Who are the people who need to be involved in that process, do you think? The oversight?
 
I would have thought maybe ethical committees would be in a place, a position to do that, because they would have an overview of all of the research that is going on in a particular locality. But that also needs to be joined up nationally, and possibly globally as well, I guess.
 
And more patient involvement in that, do you think?
 
Ideally, yeah - but I think it’s really difficult for people to understand the ins and outs of research and the methodologies that are involved. It’s a complicated business that is sort of beyond the reach of the mental powers of most mortal people, I would say, including myself. I don’t pretend to understand - particularly statistical analysis and how data is manipulated, which makes a mockery of a lot of RCTs [Randomised Controlled Trials] anyway, you know, because you can make results show what you want them to show to a great extent - and even if you don’t make the results, even if you do it completely by the book, you still have to use terms and phrases and statistical concepts that most people don’t understand. Like, what’s it called? I should know this, I did A level statistics, I should know a little bit about this. The confidence interval - the chances of a particular set of data coming about by chance. And you have to be able to grasp that concept to understand whether the statistical data that has come about is likely to be meaningful or not. That’s complicated stuff for mathematicians, not most healthcare workers, I would say. 

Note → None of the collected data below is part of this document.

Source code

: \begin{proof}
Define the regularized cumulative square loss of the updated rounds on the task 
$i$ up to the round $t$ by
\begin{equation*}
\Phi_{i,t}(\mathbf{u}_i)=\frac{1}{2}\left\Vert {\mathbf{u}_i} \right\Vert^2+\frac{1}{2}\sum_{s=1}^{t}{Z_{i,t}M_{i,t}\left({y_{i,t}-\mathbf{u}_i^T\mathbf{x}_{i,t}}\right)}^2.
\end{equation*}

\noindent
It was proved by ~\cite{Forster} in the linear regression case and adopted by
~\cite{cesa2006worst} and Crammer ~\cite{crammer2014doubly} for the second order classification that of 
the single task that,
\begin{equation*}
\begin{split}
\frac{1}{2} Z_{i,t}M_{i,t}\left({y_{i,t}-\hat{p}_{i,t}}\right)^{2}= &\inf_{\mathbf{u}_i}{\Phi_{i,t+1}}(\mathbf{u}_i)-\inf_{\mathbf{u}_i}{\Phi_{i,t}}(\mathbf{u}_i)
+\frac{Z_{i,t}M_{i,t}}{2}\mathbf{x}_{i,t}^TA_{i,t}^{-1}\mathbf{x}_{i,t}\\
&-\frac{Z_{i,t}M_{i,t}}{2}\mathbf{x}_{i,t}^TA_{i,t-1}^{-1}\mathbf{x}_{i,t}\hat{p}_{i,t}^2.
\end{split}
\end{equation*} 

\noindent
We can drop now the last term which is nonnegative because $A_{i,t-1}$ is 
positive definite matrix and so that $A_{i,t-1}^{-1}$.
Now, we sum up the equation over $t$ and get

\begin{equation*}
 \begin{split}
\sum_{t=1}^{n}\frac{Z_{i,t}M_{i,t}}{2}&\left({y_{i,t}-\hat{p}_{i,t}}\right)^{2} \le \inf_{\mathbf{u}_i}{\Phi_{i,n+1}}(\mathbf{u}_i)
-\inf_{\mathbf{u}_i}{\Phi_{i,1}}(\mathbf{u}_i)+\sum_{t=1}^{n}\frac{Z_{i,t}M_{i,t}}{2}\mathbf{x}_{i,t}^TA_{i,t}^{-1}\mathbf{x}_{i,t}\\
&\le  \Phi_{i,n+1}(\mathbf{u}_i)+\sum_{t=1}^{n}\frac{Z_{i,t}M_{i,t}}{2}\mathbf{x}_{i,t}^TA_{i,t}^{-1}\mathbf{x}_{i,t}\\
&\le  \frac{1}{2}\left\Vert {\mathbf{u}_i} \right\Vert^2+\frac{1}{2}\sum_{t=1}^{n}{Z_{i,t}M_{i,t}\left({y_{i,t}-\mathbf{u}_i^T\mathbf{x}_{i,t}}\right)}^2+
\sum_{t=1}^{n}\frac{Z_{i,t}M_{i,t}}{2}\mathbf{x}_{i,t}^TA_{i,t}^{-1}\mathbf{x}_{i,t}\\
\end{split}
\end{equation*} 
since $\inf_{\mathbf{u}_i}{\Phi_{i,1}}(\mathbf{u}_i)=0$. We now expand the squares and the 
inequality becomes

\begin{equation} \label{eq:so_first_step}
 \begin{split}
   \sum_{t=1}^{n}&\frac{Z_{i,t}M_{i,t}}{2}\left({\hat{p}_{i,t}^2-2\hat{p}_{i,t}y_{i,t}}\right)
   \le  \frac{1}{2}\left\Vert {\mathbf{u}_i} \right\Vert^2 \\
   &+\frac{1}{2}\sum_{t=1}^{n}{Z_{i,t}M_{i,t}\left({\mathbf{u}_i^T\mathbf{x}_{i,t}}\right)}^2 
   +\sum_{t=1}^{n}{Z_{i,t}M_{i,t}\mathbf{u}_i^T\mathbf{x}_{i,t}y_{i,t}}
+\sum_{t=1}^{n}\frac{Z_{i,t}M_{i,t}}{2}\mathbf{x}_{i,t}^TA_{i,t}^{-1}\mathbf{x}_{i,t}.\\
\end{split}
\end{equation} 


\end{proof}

Others felt that most people could instinctively grasp the principles of clinical trials, provided they are given clear explanations. As Amanda said, “I do a lot of training of patients, teaching the public, and people are quite capable of understanding, you know, if you just talk to them sensibly. People have no problem with understanding this at all.” Hazel agreed.
 

Hazel feels passionately that the public needs better information about trials. The need to...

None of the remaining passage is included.